The Helmand culture (also Helmand civilization), c. 3300–2350 BCE,[1] is a Bronze Age culture that flourished mainly in the middle and lower valley of the Helmand River, in southern Afghanistan (Kandahar, Helmand and Nimruz provinces) and eastern Iran (Sistan and Baluchestan Province), predominantly in the third millennium BCE.[2]

The people of the Helmand culture lived partly in cities with temples and palaces, providing evidence for a complex and advanced social structure. The main cities so far known are Shahr-i Sokhta (in modern Iran) and Mundigak (Afghanistan). Research on the finds from both places showed that these cities shared the same culture.[3] These are the earliest discovered cities in this part of the world, although the village Mehrgarh further to the south east is considerably older. It is possible that the Helmand culture formed once one ancient state.[4]

The pottery of the Helmand civilization is colorfully painted with mainly geometrical patterns, plants and animals are also depicted. Bronze was known. In Shahr-i Sokhta were found texts in Elamite language providing evidence with connections to the west of the Iran. There are also a few connections with the Indus Valley civilisation, but it seems that the Helmand civilization was earlier and did not overlap chronological very much with the cities in the Indus valley.[5]

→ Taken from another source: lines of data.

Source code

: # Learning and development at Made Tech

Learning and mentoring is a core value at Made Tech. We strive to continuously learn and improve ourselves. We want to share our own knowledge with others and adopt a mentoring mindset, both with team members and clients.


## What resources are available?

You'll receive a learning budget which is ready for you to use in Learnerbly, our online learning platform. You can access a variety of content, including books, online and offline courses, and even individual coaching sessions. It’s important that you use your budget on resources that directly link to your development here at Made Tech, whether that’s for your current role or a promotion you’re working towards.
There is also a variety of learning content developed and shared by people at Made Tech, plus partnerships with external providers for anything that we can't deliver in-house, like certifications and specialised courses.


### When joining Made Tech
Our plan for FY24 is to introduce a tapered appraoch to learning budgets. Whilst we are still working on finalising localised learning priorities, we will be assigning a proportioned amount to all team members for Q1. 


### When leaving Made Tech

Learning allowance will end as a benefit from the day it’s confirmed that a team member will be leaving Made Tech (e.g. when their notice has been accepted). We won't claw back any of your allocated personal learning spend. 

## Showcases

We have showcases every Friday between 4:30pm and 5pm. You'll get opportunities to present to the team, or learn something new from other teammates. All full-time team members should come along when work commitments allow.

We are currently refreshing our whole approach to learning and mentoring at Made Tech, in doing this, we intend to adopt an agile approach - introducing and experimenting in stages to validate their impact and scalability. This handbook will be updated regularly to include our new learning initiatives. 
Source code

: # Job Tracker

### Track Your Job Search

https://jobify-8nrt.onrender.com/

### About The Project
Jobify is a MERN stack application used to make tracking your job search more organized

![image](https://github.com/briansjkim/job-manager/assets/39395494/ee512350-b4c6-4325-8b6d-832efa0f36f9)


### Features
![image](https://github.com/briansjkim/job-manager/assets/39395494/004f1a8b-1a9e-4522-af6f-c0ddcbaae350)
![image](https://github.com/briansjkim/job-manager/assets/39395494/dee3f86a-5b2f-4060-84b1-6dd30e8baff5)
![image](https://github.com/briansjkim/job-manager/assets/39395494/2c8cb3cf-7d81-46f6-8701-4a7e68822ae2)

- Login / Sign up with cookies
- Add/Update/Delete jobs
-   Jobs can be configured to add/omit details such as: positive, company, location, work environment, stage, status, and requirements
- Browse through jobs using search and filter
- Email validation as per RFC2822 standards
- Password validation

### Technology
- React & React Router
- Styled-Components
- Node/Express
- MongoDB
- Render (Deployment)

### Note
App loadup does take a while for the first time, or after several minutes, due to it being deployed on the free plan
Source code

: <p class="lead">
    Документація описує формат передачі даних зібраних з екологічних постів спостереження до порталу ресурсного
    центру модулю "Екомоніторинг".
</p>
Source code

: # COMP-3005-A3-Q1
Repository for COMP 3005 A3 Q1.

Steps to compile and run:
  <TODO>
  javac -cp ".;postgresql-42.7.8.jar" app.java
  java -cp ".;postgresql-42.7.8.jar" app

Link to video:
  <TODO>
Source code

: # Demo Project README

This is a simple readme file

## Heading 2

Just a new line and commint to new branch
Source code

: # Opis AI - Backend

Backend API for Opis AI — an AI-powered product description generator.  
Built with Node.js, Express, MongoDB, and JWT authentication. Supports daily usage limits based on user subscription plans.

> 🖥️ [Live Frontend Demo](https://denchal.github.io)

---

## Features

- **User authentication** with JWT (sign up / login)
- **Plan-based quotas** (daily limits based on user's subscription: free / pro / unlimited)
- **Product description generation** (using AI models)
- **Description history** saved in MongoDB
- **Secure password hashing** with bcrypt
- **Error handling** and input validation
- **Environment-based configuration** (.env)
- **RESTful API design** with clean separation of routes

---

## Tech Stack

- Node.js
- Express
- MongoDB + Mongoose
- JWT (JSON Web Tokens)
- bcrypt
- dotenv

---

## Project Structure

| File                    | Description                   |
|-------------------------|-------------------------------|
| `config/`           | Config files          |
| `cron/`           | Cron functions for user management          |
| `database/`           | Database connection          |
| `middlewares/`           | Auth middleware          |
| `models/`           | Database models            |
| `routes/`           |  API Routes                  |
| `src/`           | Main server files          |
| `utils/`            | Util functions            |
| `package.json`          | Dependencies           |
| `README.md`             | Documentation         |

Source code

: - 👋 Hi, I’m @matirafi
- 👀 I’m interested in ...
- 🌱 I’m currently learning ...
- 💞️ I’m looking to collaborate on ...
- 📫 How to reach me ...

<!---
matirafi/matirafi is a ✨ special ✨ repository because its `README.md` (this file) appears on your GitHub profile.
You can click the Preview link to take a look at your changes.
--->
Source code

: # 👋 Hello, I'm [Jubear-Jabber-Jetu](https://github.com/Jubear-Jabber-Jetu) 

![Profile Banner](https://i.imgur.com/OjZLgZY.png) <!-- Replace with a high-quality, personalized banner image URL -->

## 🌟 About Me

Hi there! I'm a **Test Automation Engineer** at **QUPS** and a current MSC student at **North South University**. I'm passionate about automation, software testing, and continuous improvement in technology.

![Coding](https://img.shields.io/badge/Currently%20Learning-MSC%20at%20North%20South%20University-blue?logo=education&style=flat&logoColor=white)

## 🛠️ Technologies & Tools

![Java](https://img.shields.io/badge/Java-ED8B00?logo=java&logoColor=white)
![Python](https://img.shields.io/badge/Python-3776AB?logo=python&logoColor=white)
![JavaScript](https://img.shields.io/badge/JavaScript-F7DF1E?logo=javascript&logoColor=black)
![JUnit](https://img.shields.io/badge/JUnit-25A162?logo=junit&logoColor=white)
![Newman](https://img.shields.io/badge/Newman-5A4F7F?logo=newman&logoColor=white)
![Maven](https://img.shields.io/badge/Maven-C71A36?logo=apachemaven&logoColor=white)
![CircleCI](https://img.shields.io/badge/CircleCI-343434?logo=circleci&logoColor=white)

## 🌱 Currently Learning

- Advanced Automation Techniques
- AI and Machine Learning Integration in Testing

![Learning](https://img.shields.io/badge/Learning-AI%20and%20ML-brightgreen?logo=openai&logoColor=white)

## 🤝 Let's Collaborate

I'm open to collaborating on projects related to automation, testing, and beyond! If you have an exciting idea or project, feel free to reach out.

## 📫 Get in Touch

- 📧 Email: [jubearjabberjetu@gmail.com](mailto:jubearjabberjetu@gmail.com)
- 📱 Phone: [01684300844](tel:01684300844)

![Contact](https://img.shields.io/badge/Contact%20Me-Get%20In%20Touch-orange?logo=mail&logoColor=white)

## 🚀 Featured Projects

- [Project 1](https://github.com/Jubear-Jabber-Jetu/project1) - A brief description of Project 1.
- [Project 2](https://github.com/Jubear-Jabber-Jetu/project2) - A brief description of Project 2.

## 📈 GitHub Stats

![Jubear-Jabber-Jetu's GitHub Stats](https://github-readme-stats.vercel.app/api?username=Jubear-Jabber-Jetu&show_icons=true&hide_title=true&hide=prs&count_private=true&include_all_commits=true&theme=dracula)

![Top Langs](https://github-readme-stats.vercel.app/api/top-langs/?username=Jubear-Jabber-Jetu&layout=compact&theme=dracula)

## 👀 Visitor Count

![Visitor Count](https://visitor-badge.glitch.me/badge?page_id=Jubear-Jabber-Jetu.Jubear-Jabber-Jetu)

V. M. Masson discussed several types of early civilizations. He distinguishes three typesː 1. Civilizations of tropical agriculture; 2. Civilizations of irrigation agriculture and 3. civilizations of non-irrigated Mediterranean agriculture. For the civilizations of irrigation agriculture he sees two sub typesː Civilizations with irrigation derived from large rivers and civilizations with irrigation agriculture based on limited water sources. According to Masson, the Helmand culture clearly belongs to the latter type. He does not mention the term Helmand culture, but the cities Mundigak and Shahr-i Sokhta.[6]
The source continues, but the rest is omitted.